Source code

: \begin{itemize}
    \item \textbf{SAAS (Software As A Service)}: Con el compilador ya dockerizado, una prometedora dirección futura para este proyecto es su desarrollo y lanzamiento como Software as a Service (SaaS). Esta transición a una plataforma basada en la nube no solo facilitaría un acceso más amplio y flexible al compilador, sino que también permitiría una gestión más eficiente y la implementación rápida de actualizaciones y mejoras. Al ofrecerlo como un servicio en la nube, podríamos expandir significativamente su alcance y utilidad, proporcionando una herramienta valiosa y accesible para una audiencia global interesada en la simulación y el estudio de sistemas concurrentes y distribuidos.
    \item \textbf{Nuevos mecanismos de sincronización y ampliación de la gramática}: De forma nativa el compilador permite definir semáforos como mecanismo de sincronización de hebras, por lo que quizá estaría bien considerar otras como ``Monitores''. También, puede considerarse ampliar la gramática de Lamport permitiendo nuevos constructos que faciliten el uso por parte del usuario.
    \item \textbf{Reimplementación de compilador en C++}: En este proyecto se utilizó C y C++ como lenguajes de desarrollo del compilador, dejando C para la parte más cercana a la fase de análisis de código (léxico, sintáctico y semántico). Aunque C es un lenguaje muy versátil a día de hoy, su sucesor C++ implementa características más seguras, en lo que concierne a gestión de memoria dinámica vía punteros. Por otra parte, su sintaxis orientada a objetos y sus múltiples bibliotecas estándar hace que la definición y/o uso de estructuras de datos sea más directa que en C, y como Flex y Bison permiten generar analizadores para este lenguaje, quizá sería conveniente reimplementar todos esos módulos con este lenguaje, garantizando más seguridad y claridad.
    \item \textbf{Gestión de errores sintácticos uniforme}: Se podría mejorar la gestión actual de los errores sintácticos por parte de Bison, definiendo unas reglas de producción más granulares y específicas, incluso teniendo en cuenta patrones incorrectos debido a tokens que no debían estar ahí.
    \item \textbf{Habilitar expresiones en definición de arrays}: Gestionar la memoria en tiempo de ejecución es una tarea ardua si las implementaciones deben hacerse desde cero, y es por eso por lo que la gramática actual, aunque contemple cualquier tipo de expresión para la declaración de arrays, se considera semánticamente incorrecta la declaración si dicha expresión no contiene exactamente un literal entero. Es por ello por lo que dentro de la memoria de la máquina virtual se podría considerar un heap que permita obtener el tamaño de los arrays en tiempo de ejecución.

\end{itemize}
========================================
▶ **REQUIRED ACTION**
Make sure every record is repeated exactly.

▶ **ANSWER TO THE PROBLEM**
Source code

: \begin{itemize}
    \item \textbf{SAAS (Software As A Service)}: Con el compilador ya dockerizado, una prometedora dirección futura para este proyecto es su desarrollo y lanzamiento como Software as a Service (SaaS). Esta transición a una plataforma basada en la nube no solo facilitaría un acceso más amplio y flexible al compilador, sino que también permitiría una gestión más eficiente y la implementación rápida de actualizaciones y mejoras. Al ofrecerlo como un servicio en la nube, podríamos expandir significativamente su alcance y utilidad, proporcionando una herramienta valiosa y accesible para una audiencia global interesada en la simulación y el estudio de sistemas concurrentes y distribuidos.
    \item \textbf{Nuevos mecanismos de sincronización y ampliación de la gramática}: De forma nativa el compilador permite definir semáforos como mecanismo de sincronización de hebras, por lo que quizá estaría bien considerar otras como ``Monitores''. También, puede considerarse ampliar la gramática de Lamport permitiendo nuevos constructos que faciliten el uso por parte del usuario.
    \item \textbf{Reimplementación de compilador en C++}: En este proyecto se utilizó C y C++ como lenguajes de desarrollo del compilador, dejando C para la parte más cercana a la fase de análisis de código (léxico, sintáctico y semántico). Aunque C es un lenguaje muy versátil a día de hoy, su sucesor C++ implementa características más seguras, en lo que concierne a gestión de memoria dinámica vía punteros. Por otra parte, su sintaxis orientada a objetos y sus múltiples bibliotecas estándar hace que la definición y/o uso de estructuras de datos sea más directa que en C, y como Flex y Bison permiten generar analizadores para este lenguaje, quizá sería conveniente reimplementar todos esos módulos con este lenguaje, garantizando más seguridad y claridad.
    \item \textbf{Gestión de errores sintácticos uniforme}: Se podría mejorar la gestión actual de los errores sintácticos por parte de Bison, definiendo unas reglas de producción más granulares y específicas, incluso teniendo en cuenta patrones incorrectos debido a tokens que no debían estar ahí.
    \item \textbf{Habilitar expresiones en definición de arrays}: Gestionar la memoria en tiempo de ejecución es una tarea ardua si las implementaciones deben hacerse desde cero, y es por eso por lo que la gramática actual, aunque contemple cualquier tipo de expresión para la declaración de arrays, se considera semánticamente incorrecta la declaración si dicha expresión no contiene exactamente un literal entero. Es por ello por lo que dentro de la memoria de la máquina virtual se podría considerar un heap que permita obtener el tamaño de los arrays en tiempo de ejecución.

\end{itemize}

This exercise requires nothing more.